Above 18 in Manitoba is eligible for the 3rd dose

Key sentence:

  • The latest action comes as Manitoba’s fourth wave intensifies, with the Southern Health region accounting for a disproportionate amount of recent cases.
  • The priority, according to Reimer, is to immunise everyone who has not yet received a first and second dosage.

Manitoba is extending third-dose COVID-19 vaccination eligibility to all residents aged 18 and up, with officials emphasising that vulnerable Manitobans and those who care for them are the primary objectives.

Except in rare situations, a minimum of six months must pass between the second and third doses, according to provincial officials in a news release issued Wednesday.

“Right now, a combination of declining immunity for some people and too many people who have been unvaccinated is a health concern that we want to minimise as much as possible,” said Dr Joss Reimer, medical head of Manitoba’s vaccine task group, during a press conference.

According to Reimer, the revelation marks a change away from eligibility-based criteria for determining who can and cannot obtain a booster dose.

Also read: Southern Manitoba is expected to get a heavy snow storm

The latest action comes as Manitoba’s fourth wave intensifies, with the Southern Health region accounting for a disproportionate amount of recent cases. Although it only has 15% of Manitoba’s population, it has roughly half of the province’s active cases.

As per the internal provincial data disclosed to the CBC, the region’s test positivity rate topped 15.6 per cent on Wednesday, compared to 3.4 per cent in Winnipeg and 6.2 per cent across the province.

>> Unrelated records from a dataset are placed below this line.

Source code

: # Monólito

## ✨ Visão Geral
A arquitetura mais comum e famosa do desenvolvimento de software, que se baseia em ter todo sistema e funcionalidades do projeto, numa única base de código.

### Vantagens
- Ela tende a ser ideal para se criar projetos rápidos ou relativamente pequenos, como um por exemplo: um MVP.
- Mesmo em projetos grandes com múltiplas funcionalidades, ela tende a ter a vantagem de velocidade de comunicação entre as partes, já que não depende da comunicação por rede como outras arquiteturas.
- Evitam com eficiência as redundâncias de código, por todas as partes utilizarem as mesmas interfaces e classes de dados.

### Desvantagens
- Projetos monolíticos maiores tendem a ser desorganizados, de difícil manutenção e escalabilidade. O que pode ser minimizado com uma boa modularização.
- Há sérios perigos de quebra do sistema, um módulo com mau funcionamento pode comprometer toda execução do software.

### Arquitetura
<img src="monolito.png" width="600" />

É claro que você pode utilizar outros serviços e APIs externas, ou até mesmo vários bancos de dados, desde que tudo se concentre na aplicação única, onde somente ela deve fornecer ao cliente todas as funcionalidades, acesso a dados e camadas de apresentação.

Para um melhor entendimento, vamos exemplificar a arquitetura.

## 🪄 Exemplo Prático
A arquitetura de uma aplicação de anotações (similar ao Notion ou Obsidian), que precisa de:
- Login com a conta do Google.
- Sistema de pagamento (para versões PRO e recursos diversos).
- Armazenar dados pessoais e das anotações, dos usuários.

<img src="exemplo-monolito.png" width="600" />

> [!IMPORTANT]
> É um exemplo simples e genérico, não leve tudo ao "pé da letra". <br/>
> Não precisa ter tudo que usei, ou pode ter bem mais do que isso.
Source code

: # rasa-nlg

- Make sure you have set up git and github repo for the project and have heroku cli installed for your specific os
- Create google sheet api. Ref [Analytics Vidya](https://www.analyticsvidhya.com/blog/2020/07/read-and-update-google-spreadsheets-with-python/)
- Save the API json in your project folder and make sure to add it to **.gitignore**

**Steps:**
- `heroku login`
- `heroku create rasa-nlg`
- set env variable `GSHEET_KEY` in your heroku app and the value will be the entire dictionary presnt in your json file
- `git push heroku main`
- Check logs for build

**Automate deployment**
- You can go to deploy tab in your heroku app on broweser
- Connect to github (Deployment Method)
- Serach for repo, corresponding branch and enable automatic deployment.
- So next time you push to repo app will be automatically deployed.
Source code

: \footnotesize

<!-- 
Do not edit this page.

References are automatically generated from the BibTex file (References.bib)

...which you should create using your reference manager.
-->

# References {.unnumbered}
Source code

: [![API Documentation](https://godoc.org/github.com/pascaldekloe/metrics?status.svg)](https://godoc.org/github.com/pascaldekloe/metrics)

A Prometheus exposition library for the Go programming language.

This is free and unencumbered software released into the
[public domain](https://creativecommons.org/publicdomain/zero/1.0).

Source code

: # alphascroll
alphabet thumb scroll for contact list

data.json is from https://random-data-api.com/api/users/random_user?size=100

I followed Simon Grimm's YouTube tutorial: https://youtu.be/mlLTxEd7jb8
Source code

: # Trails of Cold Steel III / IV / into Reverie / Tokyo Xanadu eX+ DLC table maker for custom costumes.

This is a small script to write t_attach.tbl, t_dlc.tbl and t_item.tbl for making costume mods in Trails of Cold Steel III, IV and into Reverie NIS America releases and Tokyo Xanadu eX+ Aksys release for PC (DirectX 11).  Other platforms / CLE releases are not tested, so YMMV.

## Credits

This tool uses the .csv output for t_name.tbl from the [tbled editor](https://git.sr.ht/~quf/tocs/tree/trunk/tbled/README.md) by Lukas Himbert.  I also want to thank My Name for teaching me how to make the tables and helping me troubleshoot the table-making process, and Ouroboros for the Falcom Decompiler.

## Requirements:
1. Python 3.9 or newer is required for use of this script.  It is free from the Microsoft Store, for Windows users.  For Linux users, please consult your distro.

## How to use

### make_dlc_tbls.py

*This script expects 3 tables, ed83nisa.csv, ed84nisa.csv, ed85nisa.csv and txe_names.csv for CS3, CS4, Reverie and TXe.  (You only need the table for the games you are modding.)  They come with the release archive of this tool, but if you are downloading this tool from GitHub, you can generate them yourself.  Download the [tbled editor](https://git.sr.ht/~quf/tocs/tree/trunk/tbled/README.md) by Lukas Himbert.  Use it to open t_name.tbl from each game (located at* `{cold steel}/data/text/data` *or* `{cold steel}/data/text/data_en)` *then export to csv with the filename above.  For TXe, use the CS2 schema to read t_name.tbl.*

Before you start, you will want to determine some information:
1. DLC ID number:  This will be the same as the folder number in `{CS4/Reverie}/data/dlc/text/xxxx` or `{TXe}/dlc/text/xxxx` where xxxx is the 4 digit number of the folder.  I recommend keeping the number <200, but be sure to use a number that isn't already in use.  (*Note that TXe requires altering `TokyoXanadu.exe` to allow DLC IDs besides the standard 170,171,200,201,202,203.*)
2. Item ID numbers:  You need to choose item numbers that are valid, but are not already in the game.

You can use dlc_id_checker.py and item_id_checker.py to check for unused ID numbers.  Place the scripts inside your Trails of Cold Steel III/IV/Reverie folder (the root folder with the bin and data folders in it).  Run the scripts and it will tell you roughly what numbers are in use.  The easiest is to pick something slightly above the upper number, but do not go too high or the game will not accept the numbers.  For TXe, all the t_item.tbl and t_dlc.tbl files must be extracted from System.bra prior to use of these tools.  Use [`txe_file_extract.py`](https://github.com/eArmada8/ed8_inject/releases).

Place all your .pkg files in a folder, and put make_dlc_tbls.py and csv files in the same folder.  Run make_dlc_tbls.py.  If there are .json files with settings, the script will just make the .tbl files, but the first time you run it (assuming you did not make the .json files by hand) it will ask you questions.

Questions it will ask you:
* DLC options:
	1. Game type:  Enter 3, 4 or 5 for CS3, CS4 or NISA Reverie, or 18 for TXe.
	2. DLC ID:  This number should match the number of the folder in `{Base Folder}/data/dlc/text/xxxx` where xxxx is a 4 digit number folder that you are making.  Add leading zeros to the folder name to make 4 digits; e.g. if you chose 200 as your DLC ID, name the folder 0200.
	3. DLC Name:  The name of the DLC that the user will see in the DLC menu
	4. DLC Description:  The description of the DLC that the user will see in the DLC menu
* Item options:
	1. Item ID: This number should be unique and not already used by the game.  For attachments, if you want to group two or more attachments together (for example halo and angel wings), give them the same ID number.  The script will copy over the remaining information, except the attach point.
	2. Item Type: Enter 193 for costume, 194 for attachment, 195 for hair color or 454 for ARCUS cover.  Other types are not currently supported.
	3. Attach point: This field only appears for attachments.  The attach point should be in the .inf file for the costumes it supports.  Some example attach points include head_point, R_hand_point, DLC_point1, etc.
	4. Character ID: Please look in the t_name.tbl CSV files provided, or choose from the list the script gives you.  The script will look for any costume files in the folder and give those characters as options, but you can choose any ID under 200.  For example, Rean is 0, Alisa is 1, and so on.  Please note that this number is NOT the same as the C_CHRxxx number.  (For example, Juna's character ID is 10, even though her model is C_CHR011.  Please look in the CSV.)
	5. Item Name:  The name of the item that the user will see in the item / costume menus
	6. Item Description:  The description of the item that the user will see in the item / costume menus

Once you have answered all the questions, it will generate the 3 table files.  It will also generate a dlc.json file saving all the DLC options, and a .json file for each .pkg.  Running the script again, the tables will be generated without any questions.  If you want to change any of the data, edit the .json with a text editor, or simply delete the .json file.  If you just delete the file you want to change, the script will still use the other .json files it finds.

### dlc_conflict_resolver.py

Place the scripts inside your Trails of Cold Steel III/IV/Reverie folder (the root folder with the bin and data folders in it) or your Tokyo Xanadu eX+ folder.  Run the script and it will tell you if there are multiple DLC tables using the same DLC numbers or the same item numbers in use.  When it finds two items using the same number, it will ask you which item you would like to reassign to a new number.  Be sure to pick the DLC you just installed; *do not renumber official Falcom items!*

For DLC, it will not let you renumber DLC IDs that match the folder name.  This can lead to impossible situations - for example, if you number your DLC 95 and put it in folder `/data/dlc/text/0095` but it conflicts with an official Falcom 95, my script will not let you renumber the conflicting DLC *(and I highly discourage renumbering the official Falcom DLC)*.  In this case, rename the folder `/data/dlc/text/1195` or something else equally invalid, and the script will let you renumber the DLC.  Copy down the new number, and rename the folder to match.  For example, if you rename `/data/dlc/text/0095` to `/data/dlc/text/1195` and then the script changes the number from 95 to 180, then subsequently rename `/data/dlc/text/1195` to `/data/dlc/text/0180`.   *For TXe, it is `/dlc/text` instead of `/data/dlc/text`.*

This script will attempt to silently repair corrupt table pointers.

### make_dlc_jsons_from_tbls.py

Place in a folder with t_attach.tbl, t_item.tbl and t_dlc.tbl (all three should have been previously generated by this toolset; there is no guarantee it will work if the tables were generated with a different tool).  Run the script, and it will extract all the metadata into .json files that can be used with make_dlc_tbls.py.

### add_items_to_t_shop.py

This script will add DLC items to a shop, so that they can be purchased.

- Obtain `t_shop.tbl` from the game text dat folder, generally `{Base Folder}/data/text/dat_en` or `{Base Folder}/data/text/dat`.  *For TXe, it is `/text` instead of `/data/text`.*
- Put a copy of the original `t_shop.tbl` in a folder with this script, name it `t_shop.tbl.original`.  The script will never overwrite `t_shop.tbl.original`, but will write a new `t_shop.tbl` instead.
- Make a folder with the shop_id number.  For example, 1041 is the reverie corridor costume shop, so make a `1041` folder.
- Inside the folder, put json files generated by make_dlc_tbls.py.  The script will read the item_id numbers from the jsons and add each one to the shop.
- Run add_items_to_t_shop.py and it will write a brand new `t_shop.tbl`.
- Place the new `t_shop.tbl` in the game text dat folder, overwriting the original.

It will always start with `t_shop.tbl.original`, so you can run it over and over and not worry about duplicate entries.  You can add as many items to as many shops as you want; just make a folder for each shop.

With slightly over 68 per cent of eligible persons immunised, Southern Health has the lowest vaccination rate of the five Manitoba regions. Prairie Mountain comes in second with a score of approximately 82 per cent.

Though vaccines provide good protection, Reimer stressed that they aren’t perfect; even after two doses, they can become infected or transfer COVID-19.

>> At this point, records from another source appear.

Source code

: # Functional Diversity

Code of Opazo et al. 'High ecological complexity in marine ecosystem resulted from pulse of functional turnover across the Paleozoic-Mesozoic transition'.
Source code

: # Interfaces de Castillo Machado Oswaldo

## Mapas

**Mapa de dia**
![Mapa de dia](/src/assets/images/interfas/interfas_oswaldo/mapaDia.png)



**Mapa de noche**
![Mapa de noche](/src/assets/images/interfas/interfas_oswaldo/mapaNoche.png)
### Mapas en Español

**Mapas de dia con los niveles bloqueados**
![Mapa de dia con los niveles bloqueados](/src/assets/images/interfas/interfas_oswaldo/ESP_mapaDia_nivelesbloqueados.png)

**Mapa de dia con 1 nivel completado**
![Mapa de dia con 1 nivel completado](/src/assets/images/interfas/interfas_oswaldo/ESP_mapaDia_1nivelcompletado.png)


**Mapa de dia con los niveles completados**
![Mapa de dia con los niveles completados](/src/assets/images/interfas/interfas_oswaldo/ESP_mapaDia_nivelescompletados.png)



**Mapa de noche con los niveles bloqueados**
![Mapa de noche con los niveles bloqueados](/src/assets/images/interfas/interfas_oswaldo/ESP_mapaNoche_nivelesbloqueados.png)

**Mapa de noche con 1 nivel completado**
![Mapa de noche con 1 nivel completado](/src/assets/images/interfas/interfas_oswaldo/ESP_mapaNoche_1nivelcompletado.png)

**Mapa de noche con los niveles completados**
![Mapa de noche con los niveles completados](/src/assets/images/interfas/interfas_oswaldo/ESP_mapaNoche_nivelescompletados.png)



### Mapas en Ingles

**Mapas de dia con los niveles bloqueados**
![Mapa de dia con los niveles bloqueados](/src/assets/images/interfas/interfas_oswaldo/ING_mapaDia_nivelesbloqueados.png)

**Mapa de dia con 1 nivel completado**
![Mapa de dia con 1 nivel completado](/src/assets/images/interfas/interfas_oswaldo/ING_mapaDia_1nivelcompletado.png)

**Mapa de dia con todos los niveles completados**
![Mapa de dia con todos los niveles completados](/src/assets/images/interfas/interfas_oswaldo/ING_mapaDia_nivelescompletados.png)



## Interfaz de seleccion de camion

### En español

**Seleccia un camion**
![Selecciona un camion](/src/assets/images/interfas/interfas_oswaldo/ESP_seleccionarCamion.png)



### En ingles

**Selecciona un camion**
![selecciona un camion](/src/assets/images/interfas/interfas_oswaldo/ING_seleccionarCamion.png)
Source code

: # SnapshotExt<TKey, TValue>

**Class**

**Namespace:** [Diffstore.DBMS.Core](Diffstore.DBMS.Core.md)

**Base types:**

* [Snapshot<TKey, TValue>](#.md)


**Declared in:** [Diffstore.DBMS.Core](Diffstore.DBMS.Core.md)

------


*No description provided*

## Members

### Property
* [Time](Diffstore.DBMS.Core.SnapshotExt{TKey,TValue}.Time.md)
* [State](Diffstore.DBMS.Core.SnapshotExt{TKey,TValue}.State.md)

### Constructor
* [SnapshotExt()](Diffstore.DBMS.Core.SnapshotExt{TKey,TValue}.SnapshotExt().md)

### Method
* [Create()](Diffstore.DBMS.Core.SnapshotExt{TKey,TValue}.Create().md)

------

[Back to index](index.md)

On any given day, however, she said that infection rates in unvaccinated Manitobans are six to nine times higher, and hospitalisation rates are ten to twenty times higher.

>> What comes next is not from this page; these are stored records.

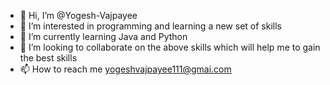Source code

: - 👋 Hi, I’m @Yogesh-Vajpayee
- 👀 I’m interested in programming and learning a new set of skills
- 🌱 I’m currently learning Java and Python
- 💞️ I’m looking to collaborate on the above skills which will help me to gain the best skills
- 📫 How to reach me yogeshvajpayee111@gmai.com

<!---
Yogesh-Vajpayee/Yogesh-Vajpayee is a ✨ special ✨ repository because its `README.md` (this file) appears on your GitHub profile.
You can click the Preview link to take a look at your changes.
--->
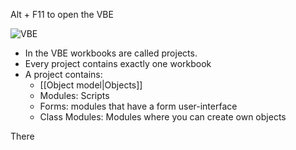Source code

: Alt + F11 to open the VBE

![VBE](https://i.imgur.com/rOGNdyN.png)

- In the VBE workbooks are called projects.
- Every project contains exactly one workbook
- A project contains:
	- [[Object model|Objects]]
	- Modules: Scripts
	- Forms: modules that have a form user-interface
	- Class Modules: Modules where you can create own objects


There 
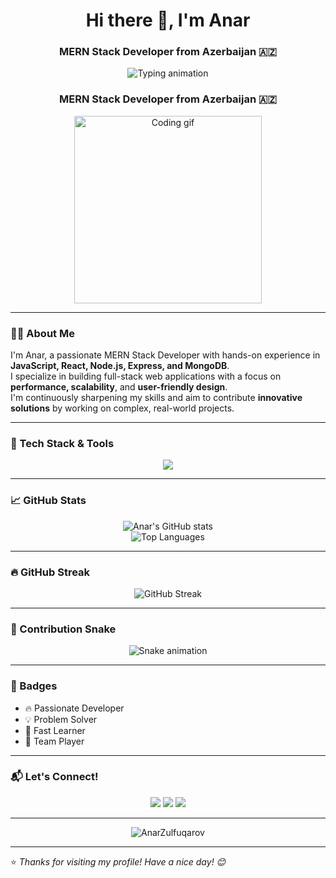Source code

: <h1 align="center">Hi there 👋, I'm Anar</h1>
<h3 align="center">MERN Stack Developer from Azerbaijan 🇦🇿</h3>

<p align="center">
  <img src="https://readme-typing-svg.demolab.com?font=Fira+Code&weight=500&pause=1000&color=F75C7E&center=true&vCenter=true&multiline=true&width=600&lines=MERN+Stack+Developer;JavaScript+%7C+React+%7C+Node.js+%7C+MongoDB;Passionate+about+Full-Stack+Development+%F0%9F%92%BB" alt="Typing animation" />
</p>


<h3 align="center">MERN Stack Developer from Azerbaijan 🇦🇿</h3>

<p align="center">
  <img src="https://media.giphy.com/media/qgQUggAC3Pfv687qPC/giphy.gif" width="300" alt="Coding gif">
</p>

---

### 👨‍💻 About Me

I'm Anar, a passionate MERN Stack Developer with hands-on experience in **JavaScript, React, Node.js, Express, and MongoDB**.  
I specialize in building full-stack web applications with a focus on **performance, scalability**, and **user-friendly design**.  
I'm continuously sharpening my skills and aim to contribute **innovative solutions** by working on complex, real-world projects.

---

### 🚀 Tech Stack & Tools

<p align="center">
  <img src="https://skillicons.dev/icons?i=js,ts,react,nodejs,express,mongodb,html,css,git,vscode" />
</p>

---

### 📈 GitHub Stats

<p align="center">
  <img src="https://github-readme-stats.vercel.app/api?username=AnarZulfuqarov&show_icons=true&theme=radical" alt="Anar's GitHub stats" />
  <br />
  <img src="https://github-readme-stats.vercel.app/api/top-langs/?username=AnarZulfuqarov&layout=compact&theme=radical" alt="Top Languages" />
</p>

---

### 🔥 GitHub Streak

<p align="center">
  <img src="https://streak-stats.demolab.com?user=AnarZulfuqarov&theme=radical&date_format=M%20j%5B%2C%20Y%5D" alt="GitHub Streak" />
</p>

---

### 🐍 Contribution Snake

<p align="center">
  <img src="https://raw.githubusercontent.com/AnarZulfuqarov/AnarZulfuqarov/output/github-contribution-grid-snake.svg" alt="Snake animation" />
</p>


---

### 🏅 Badges

- 🔥 Passionate Developer  
- 💡 Problem Solver  
- 🧠 Fast Learner  
- 🤝 Team Player  

---

### 📬 Let's Connect!

<p align="center">
  <a href="mailto:zulfuqarov584@gmail.com"><img src="https://img.shields.io/badge/Gmail-D14836?style=for-the-badge&logo=gmail&logoColor=white" /></a>
  <a href="https://linkedin.com/in/anar-zulfugarov-344052302"><img src="https://img.shields.io/badge/LinkedIn-0077B5?style=for-the-badge&logo=linkedin&logoColor=white" /></a>
  <a href="https://github.com/AnarZulfuqarov"><img src="https://img.shields.io/badge/GitHub-100000?style=for-the-badge&logo=github&logoColor=white" /></a>
</p>

---

<p align="center">
  <img src="https://komarev.com/ghpvc/?username=AnarZulfuqarov&label=Profile%20views&color=0e75b6&style=flat" alt="AnarZulfuqarov" />
</p>

---

⭐️ *Thanks for visiting my profile! Have a nice day! 😊*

“It’s a huge difference,” she explained.

Manitoba now allows everyone aged 18 and older to get the third dose.

Extra dose

The priority, according to Reimer, is to immunise everyone who has not yet received a first and second dosage.

Third dosages are indicated primarily for people at a higher risk of serious results, such as hospitalisation and life loss and those who work with vulnerable patients.

Health-care workers, persons over the age of 70, people living in personal care homes or communal settings such as assisted living, pregnant women, and Indigenous people are affected. 

In addition, people with certain chronic health issues, such as heart or pulmonary illnesses, diabetes, obesity, and various other conditions specified on the province’s eligibility homepage, are also eligible.

According to Reimer, evidence shows that those at higher risk of negative effects have fading immunity faster than other groups, emphasising the importance of getting third doses.

Adults will be ready to get the shots only at pharmacies and medical clinics. As well, although the Janssen vaccine was supposed to be a “one and done” vaccination, Manitoba officials now urge that patients who receive it get a second dose of one of the two mRNA-based vaccines.